Did she believe in her son’s innocence? Did she or did she
not think that he had had a fair trial? Why had she not
come on before? And Mrs. Griffiths, in her direct and
earnest and motherly way, taking them into her confidence
and telling how as well as why she came to be here, also
why she had not come before.
But now that she was here she hoped to stay. The Lord
would provide the means for the salvation of her son, of
whose innocence she was convinced. Would they not ask
God to help her? Would they not pray for her success? And
with the several reporters not a little moved and impressed,
assuring her that they would, of course, and thereafter
describing her to the world at large as she was—middle-
aged, homely, religious, determined, sincere and earnest
and with a moving faith in the innocence of her boy.

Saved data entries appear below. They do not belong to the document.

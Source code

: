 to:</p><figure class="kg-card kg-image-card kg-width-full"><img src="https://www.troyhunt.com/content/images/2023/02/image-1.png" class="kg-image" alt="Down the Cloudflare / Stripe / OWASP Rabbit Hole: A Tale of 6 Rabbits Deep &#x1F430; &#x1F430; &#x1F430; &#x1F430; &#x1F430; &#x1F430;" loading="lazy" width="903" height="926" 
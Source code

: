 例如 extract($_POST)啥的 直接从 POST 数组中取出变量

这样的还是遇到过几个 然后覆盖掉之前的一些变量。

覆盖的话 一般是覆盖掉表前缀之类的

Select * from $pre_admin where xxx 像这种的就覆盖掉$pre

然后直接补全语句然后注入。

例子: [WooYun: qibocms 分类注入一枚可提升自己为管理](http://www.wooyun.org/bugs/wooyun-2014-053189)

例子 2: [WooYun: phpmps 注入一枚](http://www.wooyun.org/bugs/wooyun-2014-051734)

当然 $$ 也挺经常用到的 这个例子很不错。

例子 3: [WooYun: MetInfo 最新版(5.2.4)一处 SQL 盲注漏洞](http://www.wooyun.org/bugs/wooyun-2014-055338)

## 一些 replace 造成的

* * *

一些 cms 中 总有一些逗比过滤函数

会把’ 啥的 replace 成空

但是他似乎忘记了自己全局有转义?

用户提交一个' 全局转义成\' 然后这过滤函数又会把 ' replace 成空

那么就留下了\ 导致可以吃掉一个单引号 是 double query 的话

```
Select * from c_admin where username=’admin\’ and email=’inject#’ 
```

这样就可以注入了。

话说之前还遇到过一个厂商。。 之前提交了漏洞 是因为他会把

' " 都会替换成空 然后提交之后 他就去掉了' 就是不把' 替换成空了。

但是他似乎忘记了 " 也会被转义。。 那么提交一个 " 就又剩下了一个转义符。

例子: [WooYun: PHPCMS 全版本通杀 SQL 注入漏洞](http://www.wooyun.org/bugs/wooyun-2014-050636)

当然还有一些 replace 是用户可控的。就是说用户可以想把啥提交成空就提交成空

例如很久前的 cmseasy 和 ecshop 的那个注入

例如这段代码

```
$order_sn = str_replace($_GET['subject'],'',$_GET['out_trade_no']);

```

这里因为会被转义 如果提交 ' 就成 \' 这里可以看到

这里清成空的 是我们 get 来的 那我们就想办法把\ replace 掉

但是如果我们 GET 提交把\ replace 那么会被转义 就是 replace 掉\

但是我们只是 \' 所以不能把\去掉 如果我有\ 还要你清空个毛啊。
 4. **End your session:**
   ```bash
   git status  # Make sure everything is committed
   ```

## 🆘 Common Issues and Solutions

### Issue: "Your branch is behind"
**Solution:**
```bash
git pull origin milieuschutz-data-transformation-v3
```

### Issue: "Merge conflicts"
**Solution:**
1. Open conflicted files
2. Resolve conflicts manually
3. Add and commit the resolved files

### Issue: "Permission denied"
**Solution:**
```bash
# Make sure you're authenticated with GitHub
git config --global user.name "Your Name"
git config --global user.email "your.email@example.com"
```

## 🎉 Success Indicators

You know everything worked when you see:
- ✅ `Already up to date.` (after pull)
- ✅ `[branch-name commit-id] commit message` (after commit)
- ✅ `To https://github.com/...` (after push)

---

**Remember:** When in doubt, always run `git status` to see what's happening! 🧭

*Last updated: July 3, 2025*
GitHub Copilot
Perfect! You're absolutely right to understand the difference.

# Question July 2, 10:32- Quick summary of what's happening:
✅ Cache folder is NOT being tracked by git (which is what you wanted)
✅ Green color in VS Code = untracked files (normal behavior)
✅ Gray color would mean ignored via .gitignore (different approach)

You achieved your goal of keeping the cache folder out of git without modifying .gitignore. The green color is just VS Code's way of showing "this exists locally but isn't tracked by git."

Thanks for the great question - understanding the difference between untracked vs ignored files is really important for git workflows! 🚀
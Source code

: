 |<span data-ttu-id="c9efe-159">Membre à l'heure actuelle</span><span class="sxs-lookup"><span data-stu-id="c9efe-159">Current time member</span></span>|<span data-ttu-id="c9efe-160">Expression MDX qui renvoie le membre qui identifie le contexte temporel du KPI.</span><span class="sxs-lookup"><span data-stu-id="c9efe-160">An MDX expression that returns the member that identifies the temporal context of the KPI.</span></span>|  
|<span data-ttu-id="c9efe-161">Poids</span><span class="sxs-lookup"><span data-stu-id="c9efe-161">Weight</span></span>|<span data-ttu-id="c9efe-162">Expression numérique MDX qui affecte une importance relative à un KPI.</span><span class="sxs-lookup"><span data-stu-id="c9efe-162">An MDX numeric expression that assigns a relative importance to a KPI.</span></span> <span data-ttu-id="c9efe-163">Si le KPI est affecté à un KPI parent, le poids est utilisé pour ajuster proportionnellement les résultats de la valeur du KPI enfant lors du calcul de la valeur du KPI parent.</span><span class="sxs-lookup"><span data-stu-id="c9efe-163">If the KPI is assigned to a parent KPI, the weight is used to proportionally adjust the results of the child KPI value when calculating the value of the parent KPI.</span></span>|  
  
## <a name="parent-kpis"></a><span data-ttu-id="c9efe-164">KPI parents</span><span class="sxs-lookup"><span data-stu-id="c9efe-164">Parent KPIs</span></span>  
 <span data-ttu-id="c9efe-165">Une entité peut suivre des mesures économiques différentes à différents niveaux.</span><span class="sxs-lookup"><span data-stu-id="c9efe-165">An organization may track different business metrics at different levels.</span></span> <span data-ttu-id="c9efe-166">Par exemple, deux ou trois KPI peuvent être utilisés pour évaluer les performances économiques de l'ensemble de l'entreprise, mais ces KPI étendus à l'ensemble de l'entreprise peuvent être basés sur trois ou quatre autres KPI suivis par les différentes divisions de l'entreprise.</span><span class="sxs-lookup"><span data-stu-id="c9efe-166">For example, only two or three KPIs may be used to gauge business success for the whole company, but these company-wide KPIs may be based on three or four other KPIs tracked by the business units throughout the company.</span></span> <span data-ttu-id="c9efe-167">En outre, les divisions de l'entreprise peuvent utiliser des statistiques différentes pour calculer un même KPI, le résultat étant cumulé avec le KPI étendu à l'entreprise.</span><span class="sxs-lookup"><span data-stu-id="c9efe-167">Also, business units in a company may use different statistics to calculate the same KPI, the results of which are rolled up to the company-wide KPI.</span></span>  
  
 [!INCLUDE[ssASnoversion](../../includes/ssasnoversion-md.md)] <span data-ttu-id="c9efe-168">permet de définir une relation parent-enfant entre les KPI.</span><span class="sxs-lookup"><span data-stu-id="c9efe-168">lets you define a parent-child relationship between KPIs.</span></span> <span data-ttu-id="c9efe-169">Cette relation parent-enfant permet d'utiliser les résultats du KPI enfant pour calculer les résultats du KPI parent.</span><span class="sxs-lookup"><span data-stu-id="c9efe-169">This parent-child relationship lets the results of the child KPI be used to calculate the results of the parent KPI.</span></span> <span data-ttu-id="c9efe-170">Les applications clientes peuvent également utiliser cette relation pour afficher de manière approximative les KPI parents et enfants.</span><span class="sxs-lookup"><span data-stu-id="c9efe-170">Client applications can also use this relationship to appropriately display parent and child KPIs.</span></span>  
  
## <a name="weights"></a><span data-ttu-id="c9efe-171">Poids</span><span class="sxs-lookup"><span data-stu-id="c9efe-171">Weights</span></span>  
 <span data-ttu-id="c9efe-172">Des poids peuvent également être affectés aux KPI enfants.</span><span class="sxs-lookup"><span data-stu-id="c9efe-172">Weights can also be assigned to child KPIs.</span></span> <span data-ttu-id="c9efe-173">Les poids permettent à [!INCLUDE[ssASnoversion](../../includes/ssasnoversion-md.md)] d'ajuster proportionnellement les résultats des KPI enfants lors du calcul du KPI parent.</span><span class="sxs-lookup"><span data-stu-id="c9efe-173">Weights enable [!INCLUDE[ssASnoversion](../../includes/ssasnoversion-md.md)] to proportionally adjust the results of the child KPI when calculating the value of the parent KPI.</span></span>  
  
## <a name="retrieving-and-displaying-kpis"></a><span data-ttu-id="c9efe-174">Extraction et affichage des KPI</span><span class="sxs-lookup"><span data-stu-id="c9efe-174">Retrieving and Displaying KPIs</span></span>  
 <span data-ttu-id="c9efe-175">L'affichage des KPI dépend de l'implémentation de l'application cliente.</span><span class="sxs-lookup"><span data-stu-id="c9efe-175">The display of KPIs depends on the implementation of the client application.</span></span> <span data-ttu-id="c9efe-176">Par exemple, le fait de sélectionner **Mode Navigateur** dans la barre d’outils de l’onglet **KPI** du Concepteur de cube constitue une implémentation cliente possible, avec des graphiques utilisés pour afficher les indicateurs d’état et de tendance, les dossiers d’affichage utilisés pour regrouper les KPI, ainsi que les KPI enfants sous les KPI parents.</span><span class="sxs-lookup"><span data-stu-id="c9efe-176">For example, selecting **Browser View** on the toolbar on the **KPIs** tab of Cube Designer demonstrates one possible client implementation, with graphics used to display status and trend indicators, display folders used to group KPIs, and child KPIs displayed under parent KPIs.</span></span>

But the Griffiths of Lycurgus, on hearing this, resenting her
coming as one more blow. And Clyde, in his cell, on reading
of it later, somewhat shocked by the gross publicity now
attending everything in connection with him, yet, because of
his mother’s presence, resigned and after a time almost
happy. Whatever her faults or defects, after all she was his
mother, wasn’t she? And she had come to his aid. Let the
public think what it would. Was he not in the shadow of
death and she at least had not deserted him. And with this,
her suddenly manifested skill in connecting herself in this
way with a Denver paper, to praise her for.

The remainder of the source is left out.